Resistance Formation Of Another National Centre
A National Assembly (NA) panel will discuss a proposal to establish a national centre on cybercrime on Tuesday next week, which has been prepared by the Ministry of Foreign Affairs.
The only problem? There are two very similar national centres on cybercrime which already exist, are doing important work and need more parliamentary attention.
One of these is the National Centre for Cyber Security (NCCS), which was inaugurated by then Federal Minister for Interior Ahsan Iqbal in June 2018, with the aim to protect the country’s cyberspace, economy, and infrastructure from cyber-attacks.
The centre, which has given the mandate to eleven universities to establish affiliated labs in different specialised areas of cybersecurity, is unique in its field as it puts work into facilitating both theoretical aspects of cybersecurity as well as branching out in the practice.
Another facility, the National Response Centre for Cybercrime is a crime-fighting unit to curb cybercrime and technological abuse.
Both of these organisations are doing integral work to regulate the cyberspace world as technological advancements increase at the speed of light.
The National Response Centre has been widely used particularly by disadvantaged groups, including women, children and minorities, as a large number of cybercrimes, including doxing, hacking, leaking of private information and harassment targets vulnerable groups.

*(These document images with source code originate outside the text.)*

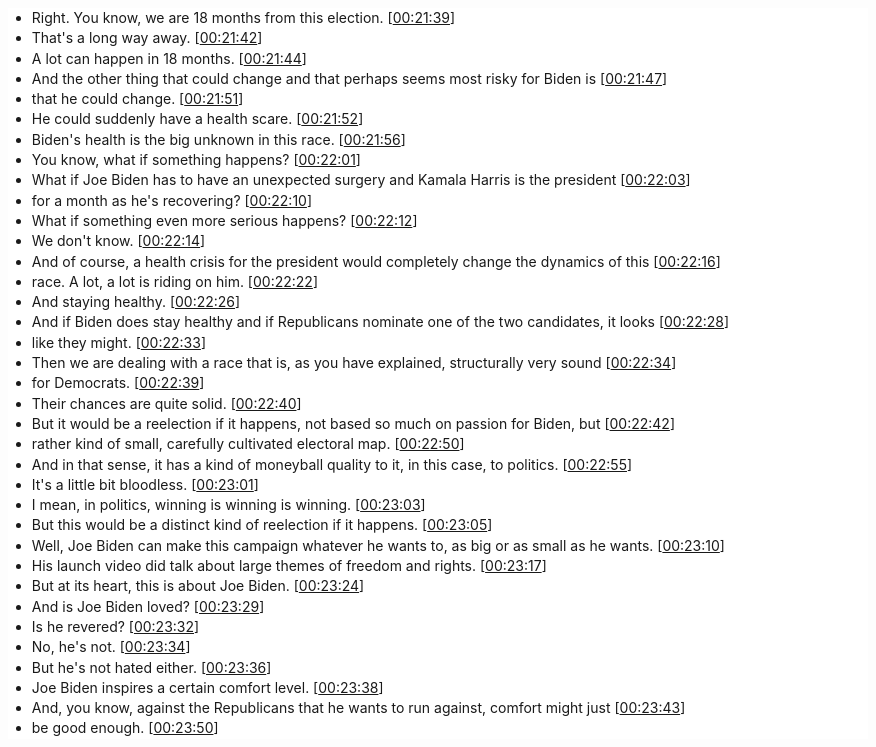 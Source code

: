 *  Right. You know, we are 18 months from this election. [[00:21:39](https://www.youtube.com/watch?v=JBCziOjZ8KM&t=1299.1s)]
*  That's a long way away. [[00:21:42](https://www.youtube.com/watch?v=JBCziOjZ8KM&t=1302.54s)]
*  A lot can happen in 18 months. [[00:21:44](https://www.youtube.com/watch?v=JBCziOjZ8KM&t=1304.1s)]
*  And the other thing that could change and that perhaps seems most risky for Biden is [[00:21:47](https://www.youtube.com/watch?v=JBCziOjZ8KM&t=1307.34s)]
*  that he could change. [[00:21:51](https://www.youtube.com/watch?v=JBCziOjZ8KM&t=1311.9399999999998s)]
*  He could suddenly have a health scare. [[00:21:52](https://www.youtube.com/watch?v=JBCziOjZ8KM&t=1312.82s)]
*  Biden's health is the big unknown in this race. [[00:21:56](https://www.youtube.com/watch?v=JBCziOjZ8KM&t=1316.74s)]
*  You know, what if something happens? [[00:22:01](https://www.youtube.com/watch?v=JBCziOjZ8KM&t=1321.74s)]
*  What if Joe Biden has to have an unexpected surgery and Kamala Harris is the president [[00:22:03](https://www.youtube.com/watch?v=JBCziOjZ8KM&t=1323.9s)]
*  for a month as he's recovering? [[00:22:10](https://www.youtube.com/watch?v=JBCziOjZ8KM&t=1330.54s)]
*  What if something even more serious happens? [[00:22:12](https://www.youtube.com/watch?v=JBCziOjZ8KM&t=1332.42s)]
*  We don't know. [[00:22:14](https://www.youtube.com/watch?v=JBCziOjZ8KM&t=1334.66s)]
*  And of course, a health crisis for the president would completely change the dynamics of this [[00:22:16](https://www.youtube.com/watch?v=JBCziOjZ8KM&t=1336.02s)]
*  race. A lot, a lot is riding on him. [[00:22:22](https://www.youtube.com/watch?v=JBCziOjZ8KM&t=1342.42s)]
*  And staying healthy. [[00:22:26](https://www.youtube.com/watch?v=JBCziOjZ8KM&t=1346.58s)]
*  And if Biden does stay healthy and if Republicans nominate one of the two candidates, it looks [[00:22:28](https://www.youtube.com/watch?v=JBCziOjZ8KM&t=1348.5s)]
*  like they might. [[00:22:33](https://www.youtube.com/watch?v=JBCziOjZ8KM&t=1353.1399999999999s)]
*  Then we are dealing with a race that is, as you have explained, structurally very sound [[00:22:34](https://www.youtube.com/watch?v=JBCziOjZ8KM&t=1354.58s)]
*  for Democrats. [[00:22:39](https://www.youtube.com/watch?v=JBCziOjZ8KM&t=1359.54s)]
*  Their chances are quite solid. [[00:22:40](https://www.youtube.com/watch?v=JBCziOjZ8KM&t=1360.54s)]
*  But it would be a reelection if it happens, not based so much on passion for Biden, but [[00:22:42](https://www.youtube.com/watch?v=JBCziOjZ8KM&t=1362.6999999999998s)]
*  rather kind of small, carefully cultivated electoral map. [[00:22:50](https://www.youtube.com/watch?v=JBCziOjZ8KM&t=1370.5s)]
*  And in that sense, it has a kind of moneyball quality to it, in this case, to politics. [[00:22:55](https://www.youtube.com/watch?v=JBCziOjZ8KM&t=1375.9399999999998s)]
*  It's a little bit bloodless. [[00:23:01](https://www.youtube.com/watch?v=JBCziOjZ8KM&t=1381.7399999999998s)]
*  I mean, in politics, winning is winning is winning. [[00:23:03](https://www.youtube.com/watch?v=JBCziOjZ8KM&t=1383.4599999999998s)]
*  But this would be a distinct kind of reelection if it happens. [[00:23:05](https://www.youtube.com/watch?v=JBCziOjZ8KM&t=1385.82s)]
*  Well, Joe Biden can make this campaign whatever he wants to, as big or as small as he wants. [[00:23:10](https://www.youtube.com/watch?v=JBCziOjZ8KM&t=1390.82s)]
*  His launch video did talk about large themes of freedom and rights. [[00:23:17](https://www.youtube.com/watch?v=JBCziOjZ8KM&t=1397.86s)]
*  But at its heart, this is about Joe Biden. [[00:23:24](https://www.youtube.com/watch?v=JBCziOjZ8KM&t=1404.5s)]
*  And is Joe Biden loved? [[00:23:29](https://www.youtube.com/watch?v=JBCziOjZ8KM&t=1409.0600000000002s)]
*  Is he revered? [[00:23:32](https://www.youtube.com/watch?v=JBCziOjZ8KM&t=1412.1000000000001s)]
*  No, he's not. [[00:23:34](https://www.youtube.com/watch?v=JBCziOjZ8KM&t=1414.5s)]
*  But he's not hated either. [[00:23:36](https://www.youtube.com/watch?v=JBCziOjZ8KM&t=1416.1000000000001s)]
*  Joe Biden inspires a certain comfort level. [[00:23:38](https://www.youtube.com/watch?v=JBCziOjZ8KM&t=1418.9s)]
*  And, you know, against the Republicans that he wants to run against, comfort might just [[00:23:43](https://www.youtube.com/watch?v=JBCziOjZ8KM&t=1423.7s)]
*  be good enough. [[00:23:50](https://www.youtube.com/watch?v=JBCziOjZ8KM&t=1430.5s)]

A recent plea by women journalists asking for the government to stop mass cyberbullying and harassment directed towards women on the internet has made clear the need for the government to invest more in this department.
The NCCS is also a centre which is extremely important for national security purposes and was established on the right mark. As more and more foreign-made apps and software are used in Pakistan, it leaves the country’s cyberspace more susceptible to threats and cyber intrusions.
The international wars of the future will be fought over data and information, and Pakistan needs a well-equipped research centre for it.
These issues need to be discussed seriously and with adequate knowledge by the NA before they pass any proposal on it. There should not be any needless overlap with the creation of another centre—the existing two should be strengthened.